### Exercise details
If a line in the data holds the string "from", list it.
** Information follows **
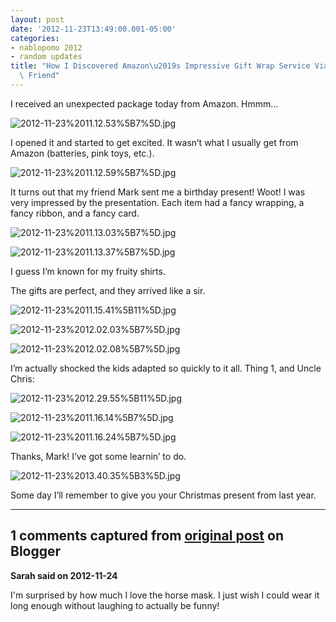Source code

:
 ```yaml
---
layout: post
date: '2012-11-23T13:49:00.001-05:00'
categories:
- nablopomo 2012
- random updates
title: "How I Discovered Amazon\u2019s Impressive Gift Wrap Service Via a Generous\
  \ Friend"
---
```



I received an unexpected package today from Amazon. Hmmm…

![2012-11-23%2011.12.53%5B7%5D.jpg](2012-11-23%2011.12.53%5B7%5D.jpg)

I opened it and started to get excited. It wasn’t what I usually get from Amazon (batteries, pink toys, etc.).

![2012-11-23%2011.12.59%5B7%5D.jpg](2012-11-23%2011.12.59%5B7%5D.jpg)

It turns out that my friend Mark sent me a birthday present! Woot! I was very impressed by the presentation. Each item had a fancy wrapping, a fancy ribbon, and a fancy card.

![2012-11-23%2011.13.03%5B7%5D.jpg](2012-11-23%2011.13.03%5B7%5D.jpg)

![2012-11-23%2011.13.37%5B7%5D.jpg](2012-11-23%2011.13.37%5B7%5D.jpg)

I guess I’m known for my fruity shirts. 

The gifts are perfect, and they arrived like a sir.

![2012-11-23%2011.15.41%5B11%5D.jpg](2012-11-23%2011.15.41%5B11%5D.jpg)

![2012-11-23%2012.02.03%5B7%5D.jpg](2012-11-23%2012.02.03%5B7%5D.jpg)

![2012-11-23%2012.02.08%5B7%5D.jpg](2012-11-23%2012.02.08%5B7%5D.jpg)

I’m actually shocked the kids adapted so quickly to it all. Thing 1, and Uncle Chris:

![2012-11-23%2012.29.55%5B11%5D.jpg](2012-11-23%2012.29.55%5B11%5D.jpg)

![2012-11-23%2011.16.14%5B7%5D.jpg](2012-11-23%2011.16.14%5B7%5D.jpg)

![2012-11-23%2011.16.24%5B7%5D.jpg](2012-11-23%2011.16.24%5B7%5D.jpg)

Thanks, Mark! I’ve got some learnin’ to do.

![2012-11-23%2013.40.35%5B3%5D.jpg](2012-11-23%2013.40.35%5B3%5D.jpg)  

Some day I’ll remember to give you your Christmas present from last year.

---

## 1 comments captured from [original post](https://blog.wassupy.com/2012/11/amazons-impressive-gift-wrap-service.html) on Blogger

**Sarah said on 2012-11-24**

I'm surprised by how much I love the horse mask.  I just wish I could wear it long enough without laughing to actually be funny!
** End of Information **
### Exercise solution
I received an unexpected package today from Amazon. Hmmm…
I opened it and started to get excited. It wasn’t what I usually get from Amazon (batteries, pink toys, etc.).
Some day I’ll remember to give you your Christmas present from last year.
## 1 comments captured from [original post](https://blog.wassupy.com/2012/11/amazons-impressive-gift-wrap-service.html) on Blogger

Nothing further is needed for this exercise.